Before we get to the meat of the episode today, I must mention that we will not have an episode of Ministry Monday for 2 weeks. I am headed to New Orleans for the 44th annual NPM convention, and I will be interviewing on-site. Look for me at the NPM booth! I’d love to interview you for an upcoming episode of ministry Monday.
We’ll be back to your regularly scheduled programming on Monday, August 9. And now for the episode today.
It goes without saying that we, as pastoral musicians, have experienced a world of change in our ministries in the last year or so. The things that we never second-guessed, such as congregational singing, the incorporation of hymnals and choirs into our liturgies, became health risks. As we hopefully look towards a re-introduction of the elements that we so cherish in ministry, many of us are re-examining how we execute these elements. Now, we started this conversation 2 weeks ago when we spoke with Kelly Barth from Simply Liturgical Music. But today we shift the focus from technology to the physical, internal instrument so many of us value: the human voice.

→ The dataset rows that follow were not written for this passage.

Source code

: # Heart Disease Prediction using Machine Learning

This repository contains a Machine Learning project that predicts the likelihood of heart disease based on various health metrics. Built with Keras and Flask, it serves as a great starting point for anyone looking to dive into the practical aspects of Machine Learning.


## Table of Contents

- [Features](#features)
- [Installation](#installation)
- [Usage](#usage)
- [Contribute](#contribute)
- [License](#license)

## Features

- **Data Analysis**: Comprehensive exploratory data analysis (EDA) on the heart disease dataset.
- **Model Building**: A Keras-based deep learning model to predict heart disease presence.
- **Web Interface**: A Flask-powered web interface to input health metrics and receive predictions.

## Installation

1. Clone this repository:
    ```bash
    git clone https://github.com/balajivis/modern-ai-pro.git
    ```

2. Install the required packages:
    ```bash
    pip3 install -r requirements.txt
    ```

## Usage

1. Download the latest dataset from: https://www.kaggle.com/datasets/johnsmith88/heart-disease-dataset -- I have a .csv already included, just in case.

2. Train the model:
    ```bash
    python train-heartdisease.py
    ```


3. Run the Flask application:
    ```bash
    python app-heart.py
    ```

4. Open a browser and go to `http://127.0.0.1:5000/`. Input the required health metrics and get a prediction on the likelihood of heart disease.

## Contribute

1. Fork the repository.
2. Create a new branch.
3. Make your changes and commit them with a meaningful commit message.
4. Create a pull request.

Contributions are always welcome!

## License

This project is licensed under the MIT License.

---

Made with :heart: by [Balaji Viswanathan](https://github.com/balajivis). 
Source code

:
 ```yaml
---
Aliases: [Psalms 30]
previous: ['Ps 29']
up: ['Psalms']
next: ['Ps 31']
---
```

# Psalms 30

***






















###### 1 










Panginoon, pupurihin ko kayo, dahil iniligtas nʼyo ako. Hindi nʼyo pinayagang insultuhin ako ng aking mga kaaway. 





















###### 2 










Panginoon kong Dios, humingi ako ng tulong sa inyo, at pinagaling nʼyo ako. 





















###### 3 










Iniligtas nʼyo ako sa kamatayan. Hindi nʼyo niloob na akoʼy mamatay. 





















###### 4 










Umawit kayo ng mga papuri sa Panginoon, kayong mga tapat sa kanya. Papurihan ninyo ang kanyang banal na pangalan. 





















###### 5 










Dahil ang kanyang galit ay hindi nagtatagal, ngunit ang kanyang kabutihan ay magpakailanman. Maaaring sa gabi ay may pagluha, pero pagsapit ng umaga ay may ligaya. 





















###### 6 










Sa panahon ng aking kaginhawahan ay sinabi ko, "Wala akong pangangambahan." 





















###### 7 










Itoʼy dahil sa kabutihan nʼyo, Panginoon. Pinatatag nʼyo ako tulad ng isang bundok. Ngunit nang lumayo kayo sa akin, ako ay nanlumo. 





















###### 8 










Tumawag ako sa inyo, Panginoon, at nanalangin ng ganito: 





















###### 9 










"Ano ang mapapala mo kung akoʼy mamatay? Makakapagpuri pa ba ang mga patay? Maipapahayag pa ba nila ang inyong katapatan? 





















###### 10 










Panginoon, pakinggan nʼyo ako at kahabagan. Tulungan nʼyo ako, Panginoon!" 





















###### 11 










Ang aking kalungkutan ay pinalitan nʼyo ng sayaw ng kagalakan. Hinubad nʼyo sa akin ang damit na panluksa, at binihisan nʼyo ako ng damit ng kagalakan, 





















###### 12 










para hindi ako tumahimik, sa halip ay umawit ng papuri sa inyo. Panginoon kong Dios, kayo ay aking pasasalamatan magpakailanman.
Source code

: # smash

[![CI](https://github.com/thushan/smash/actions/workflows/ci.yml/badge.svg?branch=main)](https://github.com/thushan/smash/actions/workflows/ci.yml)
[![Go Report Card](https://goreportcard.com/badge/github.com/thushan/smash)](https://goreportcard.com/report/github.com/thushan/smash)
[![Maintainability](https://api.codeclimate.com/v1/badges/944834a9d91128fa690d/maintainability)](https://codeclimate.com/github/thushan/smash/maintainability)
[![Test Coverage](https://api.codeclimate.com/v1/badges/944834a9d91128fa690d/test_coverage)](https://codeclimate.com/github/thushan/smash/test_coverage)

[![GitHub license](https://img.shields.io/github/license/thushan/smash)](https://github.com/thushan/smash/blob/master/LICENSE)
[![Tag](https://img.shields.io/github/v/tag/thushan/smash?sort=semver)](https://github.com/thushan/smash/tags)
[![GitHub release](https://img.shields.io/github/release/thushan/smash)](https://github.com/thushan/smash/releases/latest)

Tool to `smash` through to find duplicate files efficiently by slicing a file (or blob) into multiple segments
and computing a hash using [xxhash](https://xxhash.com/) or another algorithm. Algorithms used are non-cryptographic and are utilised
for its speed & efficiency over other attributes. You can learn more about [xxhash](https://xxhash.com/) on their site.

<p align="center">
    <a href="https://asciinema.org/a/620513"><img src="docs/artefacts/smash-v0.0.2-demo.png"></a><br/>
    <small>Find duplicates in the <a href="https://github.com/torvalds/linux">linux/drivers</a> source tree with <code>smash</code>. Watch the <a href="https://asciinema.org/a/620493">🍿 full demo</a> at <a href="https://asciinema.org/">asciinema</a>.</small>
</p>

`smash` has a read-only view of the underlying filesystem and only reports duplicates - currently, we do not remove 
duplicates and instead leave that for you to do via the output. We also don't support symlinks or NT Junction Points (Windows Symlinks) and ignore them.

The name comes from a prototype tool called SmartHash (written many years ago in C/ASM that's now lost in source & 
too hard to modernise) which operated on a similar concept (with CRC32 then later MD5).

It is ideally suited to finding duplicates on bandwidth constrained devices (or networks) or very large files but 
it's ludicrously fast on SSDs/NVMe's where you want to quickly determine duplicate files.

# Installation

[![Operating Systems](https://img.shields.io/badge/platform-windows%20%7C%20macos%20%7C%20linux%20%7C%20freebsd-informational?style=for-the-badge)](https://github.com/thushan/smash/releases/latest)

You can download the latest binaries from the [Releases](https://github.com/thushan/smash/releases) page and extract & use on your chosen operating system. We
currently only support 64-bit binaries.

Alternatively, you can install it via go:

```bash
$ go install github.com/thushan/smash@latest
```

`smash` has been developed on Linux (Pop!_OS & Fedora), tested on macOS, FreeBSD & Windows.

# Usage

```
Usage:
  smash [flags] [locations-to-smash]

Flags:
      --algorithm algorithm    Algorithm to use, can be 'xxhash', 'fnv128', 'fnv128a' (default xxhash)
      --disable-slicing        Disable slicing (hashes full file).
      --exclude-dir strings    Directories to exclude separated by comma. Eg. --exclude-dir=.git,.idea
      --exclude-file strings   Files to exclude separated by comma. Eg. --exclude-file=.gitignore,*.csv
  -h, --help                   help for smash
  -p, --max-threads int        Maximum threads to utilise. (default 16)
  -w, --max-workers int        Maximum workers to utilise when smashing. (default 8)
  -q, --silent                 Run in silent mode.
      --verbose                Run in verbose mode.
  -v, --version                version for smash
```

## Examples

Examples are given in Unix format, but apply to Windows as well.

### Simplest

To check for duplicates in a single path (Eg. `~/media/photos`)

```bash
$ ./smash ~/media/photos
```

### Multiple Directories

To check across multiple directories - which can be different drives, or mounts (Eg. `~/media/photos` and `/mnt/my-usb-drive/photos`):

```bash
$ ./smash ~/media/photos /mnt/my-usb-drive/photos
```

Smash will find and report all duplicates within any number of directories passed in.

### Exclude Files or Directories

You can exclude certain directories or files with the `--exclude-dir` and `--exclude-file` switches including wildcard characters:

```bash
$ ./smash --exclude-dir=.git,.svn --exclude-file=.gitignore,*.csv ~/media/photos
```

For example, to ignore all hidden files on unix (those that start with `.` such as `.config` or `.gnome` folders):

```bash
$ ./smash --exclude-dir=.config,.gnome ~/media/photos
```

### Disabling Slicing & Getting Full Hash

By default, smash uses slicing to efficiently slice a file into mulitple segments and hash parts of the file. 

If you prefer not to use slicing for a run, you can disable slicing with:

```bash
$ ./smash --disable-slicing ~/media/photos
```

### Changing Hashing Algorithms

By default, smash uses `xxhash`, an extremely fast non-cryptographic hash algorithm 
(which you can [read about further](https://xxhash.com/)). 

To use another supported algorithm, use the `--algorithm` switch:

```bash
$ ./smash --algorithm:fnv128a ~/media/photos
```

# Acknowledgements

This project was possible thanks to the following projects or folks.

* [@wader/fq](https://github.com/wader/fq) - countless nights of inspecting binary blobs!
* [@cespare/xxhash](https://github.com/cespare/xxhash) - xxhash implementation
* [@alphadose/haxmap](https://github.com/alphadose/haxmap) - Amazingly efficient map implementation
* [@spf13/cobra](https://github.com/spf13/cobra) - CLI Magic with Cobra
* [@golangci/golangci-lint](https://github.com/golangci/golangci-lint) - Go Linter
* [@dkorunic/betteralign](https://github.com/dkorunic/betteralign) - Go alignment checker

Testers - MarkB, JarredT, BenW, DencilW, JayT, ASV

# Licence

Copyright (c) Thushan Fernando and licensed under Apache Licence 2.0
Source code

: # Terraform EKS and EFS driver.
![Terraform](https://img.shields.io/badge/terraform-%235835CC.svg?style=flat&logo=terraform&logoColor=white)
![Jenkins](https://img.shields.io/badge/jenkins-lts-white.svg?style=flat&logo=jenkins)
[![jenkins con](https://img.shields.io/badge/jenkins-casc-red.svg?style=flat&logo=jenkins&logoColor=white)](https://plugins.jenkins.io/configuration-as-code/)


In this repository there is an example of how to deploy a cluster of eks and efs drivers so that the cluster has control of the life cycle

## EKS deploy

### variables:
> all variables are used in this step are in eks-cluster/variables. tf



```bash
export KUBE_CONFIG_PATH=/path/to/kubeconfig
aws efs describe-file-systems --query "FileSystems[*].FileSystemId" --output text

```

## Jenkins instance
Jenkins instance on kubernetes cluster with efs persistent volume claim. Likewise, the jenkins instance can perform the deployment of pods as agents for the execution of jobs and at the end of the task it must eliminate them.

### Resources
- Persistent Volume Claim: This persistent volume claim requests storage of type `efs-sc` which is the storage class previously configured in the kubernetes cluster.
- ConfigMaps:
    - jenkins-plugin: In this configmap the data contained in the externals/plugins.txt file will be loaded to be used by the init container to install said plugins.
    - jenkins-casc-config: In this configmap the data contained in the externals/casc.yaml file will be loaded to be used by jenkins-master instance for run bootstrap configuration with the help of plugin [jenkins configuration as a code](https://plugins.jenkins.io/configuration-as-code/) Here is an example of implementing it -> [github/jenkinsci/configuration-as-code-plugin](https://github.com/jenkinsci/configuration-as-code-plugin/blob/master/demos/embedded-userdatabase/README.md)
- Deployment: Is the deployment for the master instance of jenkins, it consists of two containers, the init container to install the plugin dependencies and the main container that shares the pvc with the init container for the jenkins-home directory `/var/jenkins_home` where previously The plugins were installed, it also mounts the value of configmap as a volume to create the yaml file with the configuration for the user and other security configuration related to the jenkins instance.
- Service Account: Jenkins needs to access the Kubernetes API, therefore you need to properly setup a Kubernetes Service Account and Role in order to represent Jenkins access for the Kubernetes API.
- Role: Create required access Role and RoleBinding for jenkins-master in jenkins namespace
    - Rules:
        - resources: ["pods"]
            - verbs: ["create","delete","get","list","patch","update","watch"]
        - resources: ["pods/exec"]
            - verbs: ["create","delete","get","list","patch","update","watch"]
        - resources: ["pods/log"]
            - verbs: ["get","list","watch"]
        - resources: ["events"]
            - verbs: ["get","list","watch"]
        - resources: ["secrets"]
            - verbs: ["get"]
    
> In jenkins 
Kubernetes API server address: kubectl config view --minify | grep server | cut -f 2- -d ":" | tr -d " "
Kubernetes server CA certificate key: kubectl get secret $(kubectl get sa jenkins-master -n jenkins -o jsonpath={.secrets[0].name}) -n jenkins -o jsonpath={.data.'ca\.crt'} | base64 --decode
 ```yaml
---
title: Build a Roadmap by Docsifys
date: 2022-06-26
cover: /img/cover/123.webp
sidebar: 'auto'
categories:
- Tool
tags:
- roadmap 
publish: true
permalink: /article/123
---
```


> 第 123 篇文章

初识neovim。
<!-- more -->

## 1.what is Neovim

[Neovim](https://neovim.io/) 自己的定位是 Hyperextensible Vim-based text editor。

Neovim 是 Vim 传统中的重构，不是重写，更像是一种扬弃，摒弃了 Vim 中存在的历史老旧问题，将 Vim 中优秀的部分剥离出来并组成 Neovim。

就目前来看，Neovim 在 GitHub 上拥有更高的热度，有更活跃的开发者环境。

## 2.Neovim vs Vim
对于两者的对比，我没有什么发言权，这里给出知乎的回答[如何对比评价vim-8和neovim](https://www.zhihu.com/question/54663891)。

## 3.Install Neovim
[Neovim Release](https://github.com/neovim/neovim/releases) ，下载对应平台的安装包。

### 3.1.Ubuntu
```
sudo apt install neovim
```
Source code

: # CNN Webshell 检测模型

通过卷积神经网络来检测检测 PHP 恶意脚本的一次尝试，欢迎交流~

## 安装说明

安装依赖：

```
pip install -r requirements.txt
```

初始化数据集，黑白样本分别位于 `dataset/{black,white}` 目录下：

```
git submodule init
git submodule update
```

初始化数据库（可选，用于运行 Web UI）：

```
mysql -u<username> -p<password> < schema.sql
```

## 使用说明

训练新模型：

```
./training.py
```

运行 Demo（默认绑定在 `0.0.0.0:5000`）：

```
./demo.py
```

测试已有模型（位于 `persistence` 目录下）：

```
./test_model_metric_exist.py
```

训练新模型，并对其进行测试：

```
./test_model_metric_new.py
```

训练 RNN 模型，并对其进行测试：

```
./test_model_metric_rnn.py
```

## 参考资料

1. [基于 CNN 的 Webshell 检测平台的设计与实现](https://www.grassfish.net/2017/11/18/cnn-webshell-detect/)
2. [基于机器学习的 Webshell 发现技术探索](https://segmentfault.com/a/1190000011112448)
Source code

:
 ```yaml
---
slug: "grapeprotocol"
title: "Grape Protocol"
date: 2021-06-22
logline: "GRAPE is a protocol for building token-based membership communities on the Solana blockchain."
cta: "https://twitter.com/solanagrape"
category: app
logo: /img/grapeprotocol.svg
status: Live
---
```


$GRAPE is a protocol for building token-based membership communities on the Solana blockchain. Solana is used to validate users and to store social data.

As pastoral ministers, many of our cantors and choir members have not sung in over 15 months, at least not at the same level and frequency that they did pre-pandemic. How do we guide their voices with an even stronger sense of pastoral care?
SHOW NOTES
Bio: Dr. Lynn Eustis
Lynn Eustis, soprano, is currently Director of Graduate Studies in Music and Associate Professor of Voice at Boston University, where she joined the faculty in fall 2012. From 1999-2012 she served on the voice faculty at the University of North Texas, where she was also Director of Graduate Studies in Music. She holds the Doctor of Music degree in opera from Florida State University, a Master of Music degree in opera from the Curtis Institute of Music and a Bachelor of Music degree in vocal performance from Bucknell University, Phi Beta Kappa.
She appears regularly as a soloist with numerous professional organizations which have included Chorus Pro Musica (Boston), Tulsa Oratorio Chorus, the Dallas Bach Society, and the Choral Society of Durham, NC, in works such as Gloria (Poulenc), Dona nobis pacem (Vaughan Williams), Mozart’s C Minor Mass, Carmina burana (Orff) and Knoxville: Summer of 1915 (Barber). She has been heard internationally with the Americke Jaro Festival (Czech Republic), the Compania Lirica Nacional (Costa Rica), and the Guangzhou Symphony (China). Dr. Eustis has sung over thirty operatic roles, most notably the title roles in Lucia di Lammermoor and The Daughter of the Regiment, Zerbinetta, Olympia, Pamina, Susanna, Rosina, and Gilda. Recordings include Carmina burana (Klavier, 2003), featured soloist on Innisfree (GIA Publications, 2007) and Portraits: New Music for Soprano, Baritone and Piano (Capstone, 2007). In March 2010 she made her Carnegie Hall debut in Mozart’s Vesperae de Dominica. With Westminster Williamson Voices she appeared as the title soloist in the U.S. premiere of James Whitbourn’s Annelies: The Anne Frank Oratorio, a work for which she continues to be in demand.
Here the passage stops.